WildChat-2k-TypeTopic: The Manually Curated Edition

Dataset Description

WildChat-2k-TypeTopic is a manually curated subset of 1,880 real-world user prompts from the WildChat dataset, featuring annotations for both task type (e.g. knowledge recall, problem solving, creative, lists) and topic category (e.g. personal assistance, math, ai, household)

Why this dataset?

Suppose you want to answer a research question such as "What kind of user prompt does the LLM like doing most?" or "What is the implicit utility function of the LLM for answering different user prompts?" or "What kind of user prompts do models bail on"? The first step is to find a dataset of user prompts.

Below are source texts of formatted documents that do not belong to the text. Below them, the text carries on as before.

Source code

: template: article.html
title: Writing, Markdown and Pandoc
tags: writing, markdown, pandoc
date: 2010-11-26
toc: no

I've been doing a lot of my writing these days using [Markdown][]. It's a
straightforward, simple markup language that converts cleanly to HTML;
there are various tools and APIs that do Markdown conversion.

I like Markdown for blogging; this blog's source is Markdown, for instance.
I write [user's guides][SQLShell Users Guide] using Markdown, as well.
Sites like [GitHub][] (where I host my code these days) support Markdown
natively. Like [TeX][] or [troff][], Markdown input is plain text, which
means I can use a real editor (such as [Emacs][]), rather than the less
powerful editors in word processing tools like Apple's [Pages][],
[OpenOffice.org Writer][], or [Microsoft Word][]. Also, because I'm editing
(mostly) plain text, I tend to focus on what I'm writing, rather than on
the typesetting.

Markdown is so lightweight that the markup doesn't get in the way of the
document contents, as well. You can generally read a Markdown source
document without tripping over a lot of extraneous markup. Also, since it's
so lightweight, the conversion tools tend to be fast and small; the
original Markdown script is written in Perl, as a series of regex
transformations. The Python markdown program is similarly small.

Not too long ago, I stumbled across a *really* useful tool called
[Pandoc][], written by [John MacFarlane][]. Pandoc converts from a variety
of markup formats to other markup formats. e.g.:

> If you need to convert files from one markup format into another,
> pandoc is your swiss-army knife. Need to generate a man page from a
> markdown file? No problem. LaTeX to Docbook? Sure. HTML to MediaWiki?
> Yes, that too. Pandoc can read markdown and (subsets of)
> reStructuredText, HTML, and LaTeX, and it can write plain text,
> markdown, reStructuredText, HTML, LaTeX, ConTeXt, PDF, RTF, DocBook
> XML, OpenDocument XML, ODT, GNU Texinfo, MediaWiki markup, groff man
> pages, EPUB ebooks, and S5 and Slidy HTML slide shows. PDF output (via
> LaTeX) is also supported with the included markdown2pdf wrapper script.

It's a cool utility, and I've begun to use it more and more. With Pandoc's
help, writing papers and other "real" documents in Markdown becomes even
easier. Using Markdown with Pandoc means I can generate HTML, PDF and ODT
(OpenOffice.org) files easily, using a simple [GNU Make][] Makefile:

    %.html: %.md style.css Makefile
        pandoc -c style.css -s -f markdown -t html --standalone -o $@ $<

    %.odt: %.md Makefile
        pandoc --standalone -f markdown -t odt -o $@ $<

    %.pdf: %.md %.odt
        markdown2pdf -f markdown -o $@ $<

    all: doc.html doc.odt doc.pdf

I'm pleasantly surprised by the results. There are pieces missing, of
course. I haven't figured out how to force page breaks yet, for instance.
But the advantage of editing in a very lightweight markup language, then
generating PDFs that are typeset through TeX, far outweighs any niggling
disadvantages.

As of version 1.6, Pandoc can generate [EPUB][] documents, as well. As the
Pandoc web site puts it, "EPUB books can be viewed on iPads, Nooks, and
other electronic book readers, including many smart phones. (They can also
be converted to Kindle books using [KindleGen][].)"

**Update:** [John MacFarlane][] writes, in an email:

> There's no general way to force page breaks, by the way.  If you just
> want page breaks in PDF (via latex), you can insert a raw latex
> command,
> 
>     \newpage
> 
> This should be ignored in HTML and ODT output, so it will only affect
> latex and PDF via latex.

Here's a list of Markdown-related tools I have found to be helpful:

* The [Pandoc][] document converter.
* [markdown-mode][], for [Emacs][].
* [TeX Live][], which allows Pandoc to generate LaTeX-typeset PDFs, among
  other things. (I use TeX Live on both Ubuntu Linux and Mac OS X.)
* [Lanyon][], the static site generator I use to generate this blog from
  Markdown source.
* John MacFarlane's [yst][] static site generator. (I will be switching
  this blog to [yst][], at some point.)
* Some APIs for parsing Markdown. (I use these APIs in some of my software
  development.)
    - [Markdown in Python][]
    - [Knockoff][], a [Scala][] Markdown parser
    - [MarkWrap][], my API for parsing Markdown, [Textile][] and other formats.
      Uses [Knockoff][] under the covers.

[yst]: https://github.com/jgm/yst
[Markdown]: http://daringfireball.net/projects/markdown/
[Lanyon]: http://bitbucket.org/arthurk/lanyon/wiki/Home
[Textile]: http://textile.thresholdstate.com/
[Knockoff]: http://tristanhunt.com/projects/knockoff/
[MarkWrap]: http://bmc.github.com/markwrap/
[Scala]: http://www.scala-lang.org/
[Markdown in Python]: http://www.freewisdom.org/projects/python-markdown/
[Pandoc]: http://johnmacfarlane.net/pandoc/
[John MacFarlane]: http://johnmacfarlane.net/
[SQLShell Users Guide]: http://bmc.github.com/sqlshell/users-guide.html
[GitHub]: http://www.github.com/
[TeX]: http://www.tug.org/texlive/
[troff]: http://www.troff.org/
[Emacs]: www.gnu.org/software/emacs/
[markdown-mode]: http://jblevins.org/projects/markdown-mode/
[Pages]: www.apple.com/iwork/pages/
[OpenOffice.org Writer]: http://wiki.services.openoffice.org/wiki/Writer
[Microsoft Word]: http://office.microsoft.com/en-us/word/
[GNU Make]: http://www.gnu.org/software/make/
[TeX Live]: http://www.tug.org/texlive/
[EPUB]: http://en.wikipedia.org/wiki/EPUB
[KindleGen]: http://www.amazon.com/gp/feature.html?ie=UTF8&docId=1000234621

WildChat-1M is the most frequently used dataset of user prompts to LLMs; unfortunately everyone who has ever looked into it knows it is full of nonsensical prompts, typos, non-English, NSFW stuff, and other noise; and that the distribution of prompts that users ask for is very detailed in some domains (e.g. creative writing) and very sparse in others.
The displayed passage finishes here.